3 victoires d’affilée changent l’échauffement des adversaires : plus silencieux, plus de regards en coin. Les séries s’arrêtent, tout le monde le sait — mais personne dans ce vestiaire ne le prévoit.
Juan Mosquera était au centre, et lorsqu'on les a séparés, trois ou quatre autres étaient impliqués. Un centre d'entraînement est un lieu étroit, et les longues saisons le rétrécissent.
Effectif19/04/2027
Joao Ortiz s'accroche avec un coéquipier sur les exigences
La plus vieille dispute de n'importe quel vestiaire et la seule qui porte vraiment sur le football : l'un trouve que l'autre n'en met pas assez. C'est aussi celle qu'un entraîneur, en privé, n'est pas fâché de voir arriver.

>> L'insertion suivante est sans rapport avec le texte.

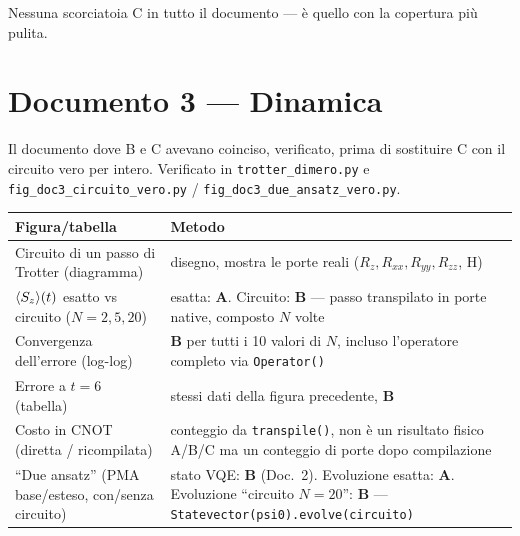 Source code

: \documentclass[11pt,a4paper]{article}
\begin{document}
Nessuna scorciatoia C in tutto il documento --- è quello con la copertura più
pulita.

\section{Documento 3 --- Dinamica}

Il documento dove B e C avevano coinciso, verificato, prima di sostituire C
con il circuito vero per intero. Verificato in \texttt{trotter\_dimero.py}
e \texttt{fig\_doc3\_circuito\_vero.py} / \texttt{fig\_doc3\_due\_ansatz\_vero.py}.

\begin{center}
\renewcommand{\arraystretch}{1.3}
\begin{tabular}{@{}p{}p{}@{}}
\toprule
\rowcolor{grigetto}
\textbf{Figura/tabella} & \textbf{Metodo} \\
\midrule
Circuito di un passo di Trotter (diagramma) & disegno, mostra le porte reali
($R_z,R_{xx},R_{yy},R_{zz}$, H) \\
$\media{S_z}(t)$ esatto vs circuito ($N{=}2,5,20$) & esatta: \textbf{A}.
Circuito: \textbf{B} --- passo transpilato in porte native, composto $N$
volte \\
Convergenza dell'errore (log-log) & \textbf{B} per tutti i 10 valori di $N$,
incluso l'operatore completo via \texttt{Operator()} \\
Errore a $t=6$ (tabella) & stessi dati della figura precedente, \textbf{B} \\
Costo in CNOT (diretta / ricompilata) & conteggio da \texttt{transpile()}, non
è un risultato fisico A/B/C ma un conteggio di porte dopo compilazione \\
``Due ansatz'' (PMA base/esteso, con/senza circuito) & stato VQE: \textbf{B}
(Doc.\ 2). Evoluzione esatta: \textbf{A}. Evoluzione ``circuito $N{=}20$'':
\textbf{B} --- \texttt{Statevector(psi0).evolve(circuito)} \\
\bottomrule
\end{tabular}
\end{center}

\end{document}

Pas maintenant, pas à un prix que le club était prêt à prononcer à voix haute. Sturm Graz garde son homme, et Portland Timbers retourne à une liste avec un nom rayé dessus.
Noté 8.10 — le genre de chiffre qu'un chroniqueur inscrit deux fois pour être sûr. Tout ce qu'il a tenté a réussi, et le reste ne valait pas d'être tenté.

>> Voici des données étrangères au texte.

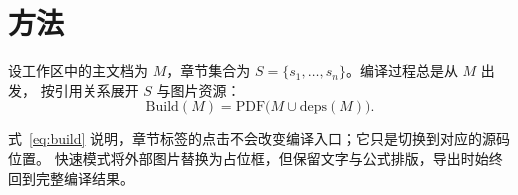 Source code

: \section{方法}
\label{sec:method}

设工作区中的主文档为 $M$，章节集合为 $S=\{s_1,\dots,s_n\}$。编译过程总是从 $M$ 出发，
按引用关系展开 $S$ 与图片资源：
\begin{equation}
  \mathrm{Build}(M) = \mathrm{PDF}\bigl(M \cup \mathrm{deps}(M)\bigr).
  \label{eq:build}
\end{equation}

式~\eqref{eq:build} 说明，章节标签的点击不会改变编译入口；它只是切换到对应的源码位置。
快速模式将外部图片替换为占位框，但保留文字与公式排版，导出时始终回到完整编译结果。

On a demandé à Luzern s'il accepterait de le prêter. Un prêt se conclut vite ou pas du tout, et celui-ci sera l'un ou l'autre d'ici le week-end.
Le banc19/04/2027
Joao Ortiz écarté après une série de mauvaises prestations
La seule version d'une mise à l'écart contre laquelle un joueur ne peut rien objecter, et celle qu'il supporte le plus mal. Un autre a été meilleur et la composition le dit, publiquement, chaque semaine jusqu'à ce que cela change.

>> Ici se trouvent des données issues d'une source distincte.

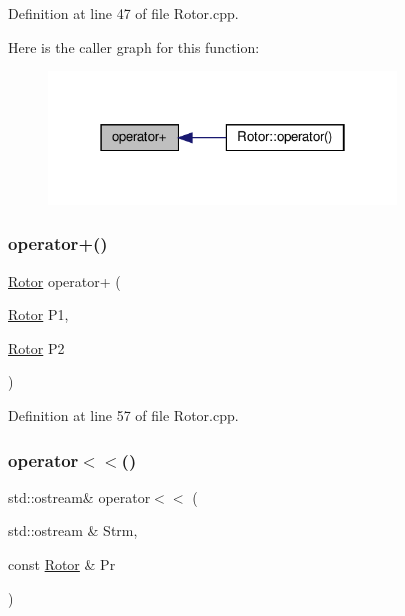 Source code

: Definition at line 47 of file Rotor.\+cpp.

Here is the caller graph for this function\+:
\nopagebreak
\begin{figure}[H]
\begin{center}
\leavevmode
\includegraphics[width=262pt]{_rotor_8hh_a8e627d5e28005e4dc3a7ab7ae6e21f9b_icgraph}
\end{center}
\end{figure}
\mbox{\label{_rotor_8hh_aec4621815bb6b2569f3c34689e7533a8}} 
\subsubsection{\texorpdfstring{operator+()}{operator+()}\hspace{0.1cm}{\footnotesize\ttfamily [2/2]}}
{\footnotesize\ttfamily \hyperlink{class_rotor}{Rotor} operator+ (\begin{DoxyParamCaption}\item[{\hyperlink{class_rotor}{Rotor}}]{P1,  }\item[{\hyperlink{class_rotor}{Rotor}}]{P2 }\end{DoxyParamCaption})}



Definition at line 57 of file Rotor.\+cpp.

\mbox{\label{_rotor_8hh_a6e6ce3bcc6ad0cb16d457ac8d73b3a7e}} 
\subsubsection{\texorpdfstring{operator$<$$<$()}{operator<<()}}
{\footnotesize\ttfamily std\+::ostream\& operator$<$$<$ (\begin{DoxyParamCaption}\item[{std\+::ostream \&}]{Strm,  }\item[{const \hyperlink{class_rotor}{Rotor} \&}]{Pr }\end{DoxyParamCaption})}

Juan Mosquera et un coéquipier se sont dit cette semaine des choses qu'il faudra plus d'une semaine pour effacer. Il ne s'agissait pas de football, et les deux jouent samedi.
Quelqu'un a dit tout haut ce que plusieurs pensaient de la façon dont un autre s'entraîne, et Joao Ortiz était au milieu. La seule dispute de vestiaire qui porte vraiment sur le football.
« Je titularise des joueurs qui font le travail. Tout le travail. » Aucun nom n’a été prononcé ; toutes les caméras se sont quand même tournées vers James Pantemis, et l’entraîneur a laissé faire.
Dribbles réussis : 18. Il passait les gens comme si on lui avait promis une récompense pour chacun, et à la fin le latéral avait cessé de faire semblant d'essayer.
« Je pourrais parler d'arbitrage et je pourrais parler de chance. Je ne le ferai pas. On a perdu. » L'entraîneur, 0‑2, et une conférence de presse qui a duré quatre minutes.
Effectif29/03/2027
5 nouveaux visages, et le Portland Timbers apprend encore à se connaître
Un effectif reconstruit en un seul mercato le paie dans une monnaie que personne ne budgète. Le football n'est pas moins bon que la somme des joueurs ; il est moins bon que la somme des joueurs ayant déjà joué ensemble.
Aucune réclamation n'est possible ici et toutes les parties le savent, ce qui ne raccourcit pas le trajet jusqu'au banc. La forme est la seule monnaie du football sur laquelle on ne peut pas emprunter.
Dribbles réussis : 28. Il passait les gens comme si on lui avait promis une récompense pour chacun, et à la fin le latéral avait cessé de faire semblant d'essayer.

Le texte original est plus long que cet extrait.